I entered my web page design course in a state of dread — even as a news-Internet student. But the glare exhausts my eyes, I moaned. But I love the smear of ink on my hands as I turn the pages, I whined. But I prefer the scratch of a pen to the click of a key, I reasoned.
Clearly, I made excuses for my nerves about web design. I was nervous to muddle through the medium I regularly dubbed a new language — one I refused to learn. Anchor text. Backlinks. Meta tags. Permalinks. Thanks to the class (and a helpful Internet glossary), though, I no longer fear the web. I understand that the web plays a powerful role in the field I love. And, that maybe, just maybe, I can love all words equally, whether on paper or on screen.
The web provides several perks that my beloved paper lacks. I have come to love the impermanence of the web, a feature I once snubbed.
Before web design class, I perceived the web as an impermanent means to show my work. I feared all the ways my work could vanish — a bug, a changed URL, even a hacker. I feared the lack of control.
Today, though, I embrace the same feature I once snubbed. The impermanence of the web allows my work to stay in a state of progress, one that allows my work to develop as I develop my skills and interests. For instance, the web allows me to return to this post and add a word, a sentence or even a paragraph should I experience an epiphany this evening, tomorrow or even a year from now.
Lastly, I love that I can cater the web to my interests and stakes.

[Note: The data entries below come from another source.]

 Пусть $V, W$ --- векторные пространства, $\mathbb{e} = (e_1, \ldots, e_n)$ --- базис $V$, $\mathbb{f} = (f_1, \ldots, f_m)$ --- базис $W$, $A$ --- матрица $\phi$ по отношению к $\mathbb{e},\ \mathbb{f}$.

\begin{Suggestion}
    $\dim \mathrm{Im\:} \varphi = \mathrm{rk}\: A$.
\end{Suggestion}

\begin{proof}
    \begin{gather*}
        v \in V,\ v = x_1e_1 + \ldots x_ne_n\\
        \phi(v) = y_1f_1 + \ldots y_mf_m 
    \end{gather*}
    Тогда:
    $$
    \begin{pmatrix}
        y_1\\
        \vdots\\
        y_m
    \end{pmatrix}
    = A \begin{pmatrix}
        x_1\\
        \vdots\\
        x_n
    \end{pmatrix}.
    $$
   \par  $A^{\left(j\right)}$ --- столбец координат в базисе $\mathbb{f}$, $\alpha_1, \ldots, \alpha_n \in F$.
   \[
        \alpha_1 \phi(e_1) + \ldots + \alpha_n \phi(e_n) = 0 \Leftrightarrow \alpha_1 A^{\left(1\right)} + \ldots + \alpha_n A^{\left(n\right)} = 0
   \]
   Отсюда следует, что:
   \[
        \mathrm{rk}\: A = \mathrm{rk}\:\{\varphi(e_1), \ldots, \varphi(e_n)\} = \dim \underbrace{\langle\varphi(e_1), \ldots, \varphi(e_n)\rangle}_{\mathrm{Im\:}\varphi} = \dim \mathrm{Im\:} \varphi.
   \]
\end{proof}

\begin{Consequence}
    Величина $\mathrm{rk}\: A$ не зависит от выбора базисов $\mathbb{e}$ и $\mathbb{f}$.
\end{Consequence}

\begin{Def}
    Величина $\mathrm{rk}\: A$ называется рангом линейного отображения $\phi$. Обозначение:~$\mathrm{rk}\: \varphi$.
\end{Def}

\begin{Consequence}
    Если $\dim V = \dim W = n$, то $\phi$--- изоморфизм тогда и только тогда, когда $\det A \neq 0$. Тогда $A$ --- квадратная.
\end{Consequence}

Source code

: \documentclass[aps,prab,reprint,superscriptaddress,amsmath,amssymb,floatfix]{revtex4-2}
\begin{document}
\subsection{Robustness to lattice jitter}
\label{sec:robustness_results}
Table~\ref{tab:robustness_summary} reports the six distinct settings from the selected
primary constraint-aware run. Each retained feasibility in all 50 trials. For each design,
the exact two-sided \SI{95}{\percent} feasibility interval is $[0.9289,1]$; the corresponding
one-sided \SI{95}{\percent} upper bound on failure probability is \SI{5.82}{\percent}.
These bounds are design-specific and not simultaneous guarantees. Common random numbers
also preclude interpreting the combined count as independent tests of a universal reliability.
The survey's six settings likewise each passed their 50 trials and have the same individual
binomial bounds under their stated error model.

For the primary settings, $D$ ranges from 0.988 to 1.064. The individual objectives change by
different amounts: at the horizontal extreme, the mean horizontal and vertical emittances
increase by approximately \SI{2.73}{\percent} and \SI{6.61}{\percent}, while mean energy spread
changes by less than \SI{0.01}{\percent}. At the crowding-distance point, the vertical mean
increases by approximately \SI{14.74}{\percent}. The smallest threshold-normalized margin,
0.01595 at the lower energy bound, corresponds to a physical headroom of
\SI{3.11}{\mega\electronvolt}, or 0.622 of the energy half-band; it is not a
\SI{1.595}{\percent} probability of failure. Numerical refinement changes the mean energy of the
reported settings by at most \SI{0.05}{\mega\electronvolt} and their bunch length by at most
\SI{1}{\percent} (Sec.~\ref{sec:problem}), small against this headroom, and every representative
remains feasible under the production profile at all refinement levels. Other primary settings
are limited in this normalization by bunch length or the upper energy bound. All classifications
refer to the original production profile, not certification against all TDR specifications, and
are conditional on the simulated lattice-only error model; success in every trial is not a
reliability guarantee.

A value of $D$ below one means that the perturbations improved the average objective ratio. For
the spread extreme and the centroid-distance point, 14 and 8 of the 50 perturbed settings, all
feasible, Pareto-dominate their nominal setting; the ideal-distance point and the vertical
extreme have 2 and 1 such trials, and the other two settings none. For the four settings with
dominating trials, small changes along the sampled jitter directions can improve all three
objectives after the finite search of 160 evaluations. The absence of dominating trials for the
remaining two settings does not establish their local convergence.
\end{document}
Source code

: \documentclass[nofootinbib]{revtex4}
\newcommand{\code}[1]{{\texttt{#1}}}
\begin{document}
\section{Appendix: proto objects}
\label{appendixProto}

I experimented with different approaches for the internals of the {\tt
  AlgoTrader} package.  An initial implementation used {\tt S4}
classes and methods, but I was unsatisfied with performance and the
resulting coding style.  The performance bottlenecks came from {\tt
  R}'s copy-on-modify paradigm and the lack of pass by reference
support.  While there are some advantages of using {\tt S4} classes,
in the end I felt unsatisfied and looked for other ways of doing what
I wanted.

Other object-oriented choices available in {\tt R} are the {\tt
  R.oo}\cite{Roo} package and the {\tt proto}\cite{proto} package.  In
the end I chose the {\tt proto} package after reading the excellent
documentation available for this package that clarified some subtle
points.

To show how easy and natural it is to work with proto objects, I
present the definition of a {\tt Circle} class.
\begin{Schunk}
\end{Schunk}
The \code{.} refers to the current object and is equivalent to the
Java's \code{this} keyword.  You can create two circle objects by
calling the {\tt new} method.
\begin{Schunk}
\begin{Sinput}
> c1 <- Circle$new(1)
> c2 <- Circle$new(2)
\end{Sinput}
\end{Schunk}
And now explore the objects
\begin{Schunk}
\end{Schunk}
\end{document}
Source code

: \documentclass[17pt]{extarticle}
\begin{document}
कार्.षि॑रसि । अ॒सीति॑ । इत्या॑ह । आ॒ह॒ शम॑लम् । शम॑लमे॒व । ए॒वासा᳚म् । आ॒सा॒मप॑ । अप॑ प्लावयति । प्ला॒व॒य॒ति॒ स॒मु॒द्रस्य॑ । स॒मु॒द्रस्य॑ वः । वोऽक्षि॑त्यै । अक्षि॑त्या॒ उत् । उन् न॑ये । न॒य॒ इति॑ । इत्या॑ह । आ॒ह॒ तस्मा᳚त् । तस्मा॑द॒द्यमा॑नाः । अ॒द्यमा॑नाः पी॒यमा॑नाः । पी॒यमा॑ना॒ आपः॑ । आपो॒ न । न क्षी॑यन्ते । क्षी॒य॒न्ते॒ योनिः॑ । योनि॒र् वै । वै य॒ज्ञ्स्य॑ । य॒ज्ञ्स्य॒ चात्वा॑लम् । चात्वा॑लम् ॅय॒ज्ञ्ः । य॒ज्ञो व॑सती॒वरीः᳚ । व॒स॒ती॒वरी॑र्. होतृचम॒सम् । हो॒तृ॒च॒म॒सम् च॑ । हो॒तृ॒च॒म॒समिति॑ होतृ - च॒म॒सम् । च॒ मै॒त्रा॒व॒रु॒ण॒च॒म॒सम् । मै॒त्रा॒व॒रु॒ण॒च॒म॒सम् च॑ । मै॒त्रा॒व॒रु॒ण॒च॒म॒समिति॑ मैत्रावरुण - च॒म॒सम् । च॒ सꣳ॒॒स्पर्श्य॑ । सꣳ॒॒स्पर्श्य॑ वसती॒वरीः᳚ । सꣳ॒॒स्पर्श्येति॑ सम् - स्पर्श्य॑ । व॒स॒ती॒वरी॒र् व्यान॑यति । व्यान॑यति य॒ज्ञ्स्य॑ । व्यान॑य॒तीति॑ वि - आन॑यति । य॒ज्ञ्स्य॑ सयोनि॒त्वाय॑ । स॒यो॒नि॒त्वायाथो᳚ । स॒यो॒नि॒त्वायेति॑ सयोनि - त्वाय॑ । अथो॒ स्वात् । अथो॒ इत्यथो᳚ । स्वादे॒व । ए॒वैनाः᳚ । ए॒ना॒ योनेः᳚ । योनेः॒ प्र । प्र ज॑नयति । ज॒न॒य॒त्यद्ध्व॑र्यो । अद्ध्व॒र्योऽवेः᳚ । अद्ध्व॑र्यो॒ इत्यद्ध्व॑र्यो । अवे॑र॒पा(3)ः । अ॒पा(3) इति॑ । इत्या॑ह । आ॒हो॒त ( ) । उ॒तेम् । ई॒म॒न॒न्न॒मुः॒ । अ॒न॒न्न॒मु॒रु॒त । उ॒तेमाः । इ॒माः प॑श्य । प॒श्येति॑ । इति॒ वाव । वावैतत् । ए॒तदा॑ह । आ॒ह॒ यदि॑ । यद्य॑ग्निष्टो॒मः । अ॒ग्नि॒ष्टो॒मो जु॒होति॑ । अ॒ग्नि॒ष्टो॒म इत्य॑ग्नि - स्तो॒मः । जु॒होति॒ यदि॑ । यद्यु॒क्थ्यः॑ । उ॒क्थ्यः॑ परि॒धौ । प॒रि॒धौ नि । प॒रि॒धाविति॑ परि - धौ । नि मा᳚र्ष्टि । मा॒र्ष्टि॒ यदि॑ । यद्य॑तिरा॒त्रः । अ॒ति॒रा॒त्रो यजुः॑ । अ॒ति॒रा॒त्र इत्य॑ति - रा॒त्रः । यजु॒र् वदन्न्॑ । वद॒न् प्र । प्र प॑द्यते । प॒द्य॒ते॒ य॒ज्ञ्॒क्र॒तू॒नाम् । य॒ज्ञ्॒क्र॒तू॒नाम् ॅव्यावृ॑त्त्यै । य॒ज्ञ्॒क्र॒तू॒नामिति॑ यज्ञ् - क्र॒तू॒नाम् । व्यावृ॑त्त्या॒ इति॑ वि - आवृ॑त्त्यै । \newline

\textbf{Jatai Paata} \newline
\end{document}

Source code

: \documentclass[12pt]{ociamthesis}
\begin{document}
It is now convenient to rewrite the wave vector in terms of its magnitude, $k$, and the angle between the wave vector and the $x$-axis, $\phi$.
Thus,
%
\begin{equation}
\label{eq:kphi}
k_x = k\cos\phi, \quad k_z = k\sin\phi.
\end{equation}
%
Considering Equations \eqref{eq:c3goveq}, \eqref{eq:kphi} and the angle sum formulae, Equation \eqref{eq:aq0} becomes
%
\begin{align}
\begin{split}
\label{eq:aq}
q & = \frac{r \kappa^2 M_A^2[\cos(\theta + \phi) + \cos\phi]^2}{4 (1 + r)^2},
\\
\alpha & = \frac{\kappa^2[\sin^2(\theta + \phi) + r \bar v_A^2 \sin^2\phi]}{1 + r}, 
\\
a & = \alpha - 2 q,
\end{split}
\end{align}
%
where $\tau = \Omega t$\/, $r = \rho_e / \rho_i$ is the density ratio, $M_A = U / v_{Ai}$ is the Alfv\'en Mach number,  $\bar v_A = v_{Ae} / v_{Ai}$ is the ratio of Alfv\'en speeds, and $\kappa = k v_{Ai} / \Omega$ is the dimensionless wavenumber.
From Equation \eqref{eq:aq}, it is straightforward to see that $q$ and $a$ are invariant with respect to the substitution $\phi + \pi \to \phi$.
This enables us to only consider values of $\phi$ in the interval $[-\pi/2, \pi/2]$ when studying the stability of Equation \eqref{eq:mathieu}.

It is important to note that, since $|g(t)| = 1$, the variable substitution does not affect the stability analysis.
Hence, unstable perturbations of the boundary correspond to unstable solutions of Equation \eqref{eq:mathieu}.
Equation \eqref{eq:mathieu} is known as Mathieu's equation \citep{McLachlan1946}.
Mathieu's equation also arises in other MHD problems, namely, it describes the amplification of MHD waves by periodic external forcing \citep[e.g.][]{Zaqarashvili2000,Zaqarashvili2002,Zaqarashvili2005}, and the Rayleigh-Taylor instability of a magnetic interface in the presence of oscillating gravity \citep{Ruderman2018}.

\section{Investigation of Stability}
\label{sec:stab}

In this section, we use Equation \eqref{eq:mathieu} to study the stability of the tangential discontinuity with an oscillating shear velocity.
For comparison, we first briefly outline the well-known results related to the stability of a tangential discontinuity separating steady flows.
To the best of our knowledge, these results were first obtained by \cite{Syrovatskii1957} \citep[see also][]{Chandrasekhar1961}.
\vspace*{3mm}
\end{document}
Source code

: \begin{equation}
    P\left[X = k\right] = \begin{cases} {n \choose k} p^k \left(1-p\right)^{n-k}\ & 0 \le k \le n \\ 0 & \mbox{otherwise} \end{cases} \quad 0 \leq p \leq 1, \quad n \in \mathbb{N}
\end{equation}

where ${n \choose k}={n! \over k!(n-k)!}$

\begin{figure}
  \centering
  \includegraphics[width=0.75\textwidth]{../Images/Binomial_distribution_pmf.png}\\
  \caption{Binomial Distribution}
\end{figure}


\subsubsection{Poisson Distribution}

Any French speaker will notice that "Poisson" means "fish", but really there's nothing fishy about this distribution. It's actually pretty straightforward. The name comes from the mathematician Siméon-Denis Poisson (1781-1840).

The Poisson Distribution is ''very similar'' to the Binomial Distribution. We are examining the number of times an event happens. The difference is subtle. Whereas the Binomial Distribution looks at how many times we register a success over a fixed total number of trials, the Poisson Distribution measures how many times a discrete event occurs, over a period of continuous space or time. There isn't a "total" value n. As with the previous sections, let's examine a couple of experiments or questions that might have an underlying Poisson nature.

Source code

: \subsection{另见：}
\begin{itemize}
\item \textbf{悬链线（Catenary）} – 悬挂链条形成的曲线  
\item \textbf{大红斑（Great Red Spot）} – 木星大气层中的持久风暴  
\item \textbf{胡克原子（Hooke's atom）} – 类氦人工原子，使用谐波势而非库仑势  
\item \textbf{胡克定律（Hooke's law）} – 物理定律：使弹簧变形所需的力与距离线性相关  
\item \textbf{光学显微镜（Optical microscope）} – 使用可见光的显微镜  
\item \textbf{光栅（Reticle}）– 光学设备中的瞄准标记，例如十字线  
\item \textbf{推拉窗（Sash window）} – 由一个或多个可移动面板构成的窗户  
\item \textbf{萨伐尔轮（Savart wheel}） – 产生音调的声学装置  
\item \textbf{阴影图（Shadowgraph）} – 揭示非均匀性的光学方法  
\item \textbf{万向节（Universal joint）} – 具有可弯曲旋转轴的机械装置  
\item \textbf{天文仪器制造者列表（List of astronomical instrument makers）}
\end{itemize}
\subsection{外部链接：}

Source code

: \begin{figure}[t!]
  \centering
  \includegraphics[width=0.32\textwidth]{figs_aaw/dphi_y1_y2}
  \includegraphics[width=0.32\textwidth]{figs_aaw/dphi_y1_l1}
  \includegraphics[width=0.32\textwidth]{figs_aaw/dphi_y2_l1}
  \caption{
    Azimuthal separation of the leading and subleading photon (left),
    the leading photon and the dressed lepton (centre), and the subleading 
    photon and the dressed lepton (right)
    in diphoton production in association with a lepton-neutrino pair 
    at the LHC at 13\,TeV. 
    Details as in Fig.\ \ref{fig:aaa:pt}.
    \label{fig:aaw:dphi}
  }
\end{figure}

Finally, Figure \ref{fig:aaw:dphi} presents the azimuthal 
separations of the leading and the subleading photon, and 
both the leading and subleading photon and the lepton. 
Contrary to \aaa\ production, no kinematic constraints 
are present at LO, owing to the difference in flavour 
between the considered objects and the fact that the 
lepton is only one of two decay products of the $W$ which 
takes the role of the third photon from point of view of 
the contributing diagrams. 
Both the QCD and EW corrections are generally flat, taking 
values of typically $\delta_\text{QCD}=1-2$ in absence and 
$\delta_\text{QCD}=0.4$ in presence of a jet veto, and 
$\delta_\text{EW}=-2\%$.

ESPN knows, thanks to my orders, that I follow the ATP and WTA closely, but I have no interest in the latest NBA trades. I have learned ways to control the medium.
As I laud the web, though, I confess that I love the gray ink a fresh newspaper smears across my hands. I love the swish of pages.
Most of all, though, I love that the words on paper and on screen enhance my world in distinct yet complementary ways.